___ Data in this exercise ___

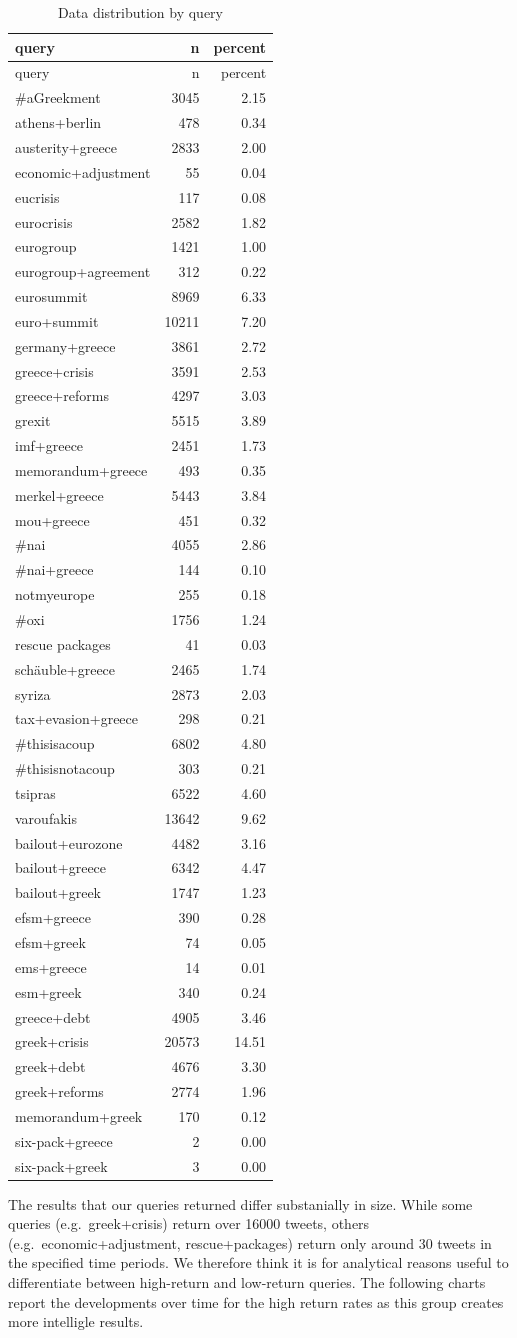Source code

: \documentclass[]{article}
\begin{document}
\begin{longtable}[c]{@{}lrr@{}}
\caption{Data distribution by query}\tabularnewline
\toprule
query & n & percent\tabularnewline
\midrule
\endfirsthead
\toprule
query & n & percent\tabularnewline
\midrule
\endhead
\#aGreekment & 3045 & 2.15\tabularnewline
athens+berlin & 478 & 0.34\tabularnewline
austerity+greece & 2833 & 2.00\tabularnewline
economic+adjustment & 55 & 0.04\tabularnewline
eucrisis & 117 & 0.08\tabularnewline
eurocrisis & 2582 & 1.82\tabularnewline
eurogroup & 1421 & 1.00\tabularnewline
eurogroup+agreement & 312 & 0.22\tabularnewline
eurosummit & 8969 & 6.33\tabularnewline
euro+summit & 10211 & 7.20\tabularnewline
germany+greece & 3861 & 2.72\tabularnewline
greece+crisis & 3591 & 2.53\tabularnewline
greece+reforms & 4297 & 3.03\tabularnewline
grexit & 5515 & 3.89\tabularnewline
imf+greece & 2451 & 1.73\tabularnewline
memorandum+greece & 493 & 0.35\tabularnewline
merkel+greece & 5443 & 3.84\tabularnewline
mou+greece & 451 & 0.32\tabularnewline
\#nai & 4055 & 2.86\tabularnewline
\#nai+greece & 144 & 0.10\tabularnewline
notmyeurope & 255 & 0.18\tabularnewline
\#oxi & 1756 & 1.24\tabularnewline
rescue packages & 41 & 0.03\tabularnewline
schäuble+greece & 2465 & 1.74\tabularnewline
syriza & 2873 & 2.03\tabularnewline
tax+evasion+greece & 298 & 0.21\tabularnewline
\#thisisacoup & 6802 & 4.80\tabularnewline
\#thisisnotacoup & 303 & 0.21\tabularnewline
tsipras & 6522 & 4.60\tabularnewline
varoufakis & 13642 & 9.62\tabularnewline
bailout+eurozone & 4482 & 3.16\tabularnewline
bailout+greece & 6342 & 4.47\tabularnewline
bailout+greek & 1747 & 1.23\tabularnewline
efsm+greece & 390 & 0.28\tabularnewline
efsm+greek & 74 & 0.05\tabularnewline
ems+greece & 14 & 0.01\tabularnewline
esm+greek & 340 & 0.24\tabularnewline
greece+debt & 4905 & 3.46\tabularnewline
greek+crisis & 20573 & 14.51\tabularnewline
greek+debt & 4676 & 3.30\tabularnewline
greek+reforms & 2774 & 1.96\tabularnewline
memorandum+greek & 170 & 0.12\tabularnewline
six-pack+greece & 2 & 0.00\tabularnewline
six-pack+greek & 3 & 0.00\tabularnewline
\bottomrule
\end{longtable}

The results that our queries returned differ substanially in size. While
some queries (e.g.~greek+crisis) return over 16000 tweets, others
(e.g.~economic+adjustment, rescue+packages) return only around 30 tweets
in the specified time periods. We therefore think it is for analytical
reasons useful to differentiate between high-return and low-return
queries. The following charts report the developments over time for the
high return rates as this group creates more intelligle results.
\end{document}
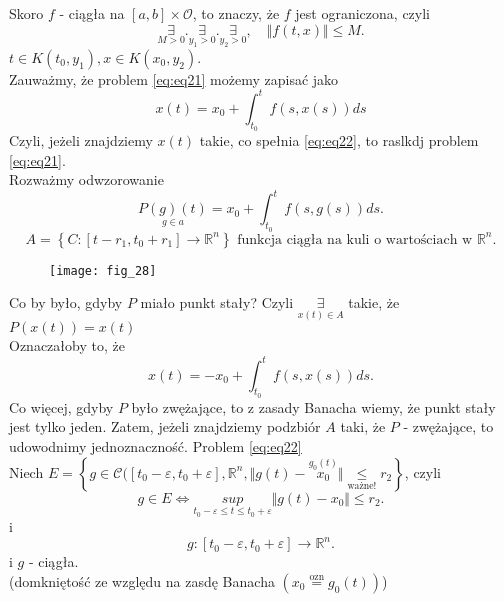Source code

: \documentclass[../main.tex]{subfiles}
\begin{document}
        \begin{dowod}
            Skoro $f$ - ciągła na $[a,b]\times\mathcal{O}$, to znaczy, że $f$ jest ograniczona, czyli
            \[
                \underset{M>0}{\exists} . \underset{y_1>0}{\exists}. \underset{y_2>0}{\exists},\quad \Vert f(t,x) \Vert \leq M
            .\]
            $t\in K(t_0,y_1), x\in K(x_0,y_2)$.\\
            Zauważmy, że problem \ref{eq:eq21} możemy zapisać jako
            \begin{equation}\label{eq:eq22}
                x(t) = x_0 + \int_{t_0}^t f(s,x(s)) ds
            \end{equation}
            Czyli, jeżeli znajdziemy $x(t)$ takie, co spełnia \ref{eq:eq22}, to raslkdj problem \ref{eq:eq21}.\\
            Rozważmy odwzorowanie \[
                \underset{g\in a}{P(g)(t)} = x_0 + \int_{t_0}^t f(s,g(s))ds
            .\]
            \[
                A = \left\{ C: [t-r_1, t_0+r_1]\to \mathbb{R}^n \right\}\text{ funkcja ciągła na kuli o wartościach w }\mathbb{R}^n
            .\]
            \begin{figure}[h]
                \centering
                \texttt{[image: fig\_28]}
                \caption{}
                \label{fig:fig_28}
            \end{figure}
            Co by było, gdyby $P$ miało punkt stały?
            Czyli $\underset{x(t)\in A}{\exists}$ takie, że $P(x(t)) = x(t)$\\
            Oznaczałoby to, że \[
                x(t) = -x_0 + \int_{t_0}^t f(s,x(s))ds
            .\] Co więcej, gdyby $P$ było zwężające, to z zasady Banacha wiemy, że punkt stały jest tylko jeden. Zatem, jeżeli znajdziemy podzbiór $A$ taki, że $P$ - zwężające, to udowodnimy jednoznaczność. Problem \ref{eq:eq22}\\
            Niech $E = \left\{ g\in \mathcal{C}([t_0-\varepsilon,t_0+\varepsilon],\mathbb{R}^n, \Vert g(t) - \overset{g_0(t)}{x_0} \Vert \underset{\text{ważne!}}{\leq} r_2 \right\} $, czyli \[
                g\in E \iff \underset{t_0-\varepsilon\leq t\leq t_0+\varepsilon}{sup} \Vert g(t) - x_0 \Vert \leq r_2
            .\] i \[
            g: [t_0-\varepsilon, t_0+\varepsilon]\to\mathbb{R}^n
            .\] i $g$ - ciągła.\\
            (domkniętość ze względu na zasdę Banacha $(x_0 \overset{\text{ozn}}{=} g_0(t) )$)


\end{dowod}
\end{document}
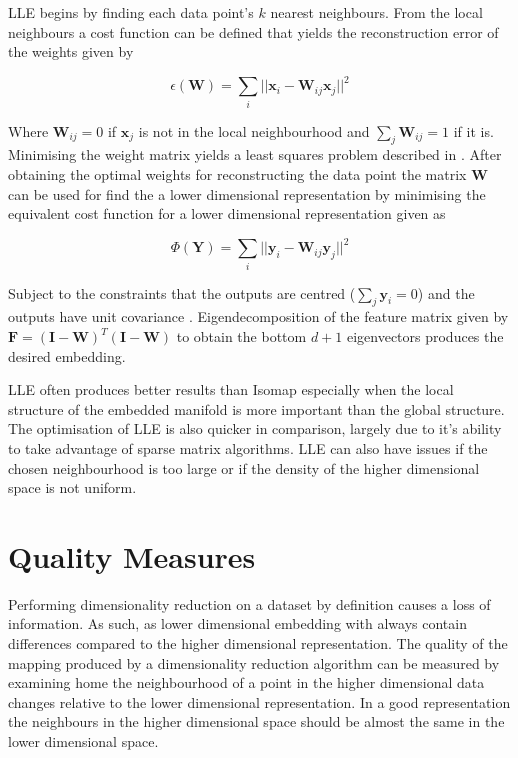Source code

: LLE begins by finding each data point's $k$ nearest neighbours. From the local neighbours a cost function can be defined that yields the reconstruction error of the weights given by

\begin{equation}
	\epsilon(\bm{W}) = \sum\limits_i || \bm{x}_i - \bm{W}_{ij}\bm{x}_j ||^2 
\end{equation}

Where $\bm{W}_{ij} = 0$ if $\bm{x}_j$ is not in the local neighbourhood and $\sum\limits_j \bm{W}_{ij} = 1$ if it is. Minimising the weight matrix yields a least squares problem described in \cite{roweis2000nonlinear}. After obtaining the optimal weights for reconstructing the data point the matrix $\bm{W}$ can be used for find the a lower dimensional representation by minimising the equivalent cost function for a lower dimensional representation given as

 \begin{equation}
 	\Phi(\bm{Y}) = \sum\limits_i || \bm{y}_i - \bm{W}_{ij}\bm{y}_j ||^2 
 \end{equation}
 
 Subject to the constraints that the outputs are centred ($\sum\limits_j \bm{y}_i = 0$) and the outputs have unit covariance \cite{strange2014open}. Eigendecomposition of the feature matrix given by $\bm{F} = (\bm{I} - \bm{W})^T(\bm{I} - \bm{W})$  to obtain the bottom $d+1$ eigenvectors produces the desired embedding.
 
 LLE often produces better results than Isomap especially when the local structure of the embedded manifold is more important than the global structure. The optimisation of LLE is also quicker in comparison, largely due to it's ability to take advantage of sparse matrix algorithms. LLE can also have issues if the chosen neighbourhood is too large or if the density of the higher dimensional space is not uniform.

\section{Quality Measures}
\label{sec:quality-measures}
Performing dimensionality reduction on a dataset by definition causes a loss of information. As such, as lower dimensional embedding with always contain differences compared to the higher dimensional representation. The quality of the mapping produced by a dimensionality reduction algorithm can be measured by examining home the neighbourhood of a point in the higher dimensional data changes relative to the lower dimensional representation. In a good representation the neighbours in the higher dimensional space should be almost the same in the lower dimensional space.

___

Your objective> Leave out the pictures and repeat exactly the lines from the first line of the data through the line containing "syriza & 2873 & 2.03\tabularnewline". Add nothing else.

Result of this exercise>
Source code

: \documentclass[]{article}
\begin{document}
\begin{longtable}[c]{@{}lrr@{}}
\caption{Data distribution by query}\tabularnewline
\toprule
query & n & percent\tabularnewline
\midrule
\endfirsthead
\toprule
query & n & percent\tabularnewline
\midrule
\endhead
\#aGreekment & 3045 & 2.15\tabularnewline
athens+berlin & 478 & 0.34\tabularnewline
austerity+greece & 2833 & 2.00\tabularnewline
economic+adjustment & 55 & 0.04\tabularnewline
eucrisis & 117 & 0.08\tabularnewline
eurocrisis & 2582 & 1.82\tabularnewline
eurogroup & 1421 & 1.00\tabularnewline
eurogroup+agreement & 312 & 0.22\tabularnewline
eurosummit & 8969 & 6.33\tabularnewline
euro+summit & 10211 & 7.20\tabularnewline
germany+greece & 3861 & 2.72\tabularnewline
greece+crisis & 3591 & 2.53\tabularnewline
greece+reforms & 4297 & 3.03\tabularnewline
grexit & 5515 & 3.89\tabularnewline
imf+greece & 2451 & 1.73\tabularnewline
memorandum+greece & 493 & 0.35\tabularnewline
merkel+greece & 5443 & 3.84\tabularnewline
mou+greece & 451 & 0.32\tabularnewline
\#nai & 4055 & 2.86\tabularnewline
\#nai+greece & 144 & 0.10\tabularnewline
notmyeurope & 255 & 0.18\tabularnewline
\#oxi & 1756 & 1.24\tabularnewline
rescue packages & 41 & 0.03\tabularnewline
schäuble+greece & 2465 & 1.74\tabularnewline
syriza & 2873 & 2.03\tabularnewline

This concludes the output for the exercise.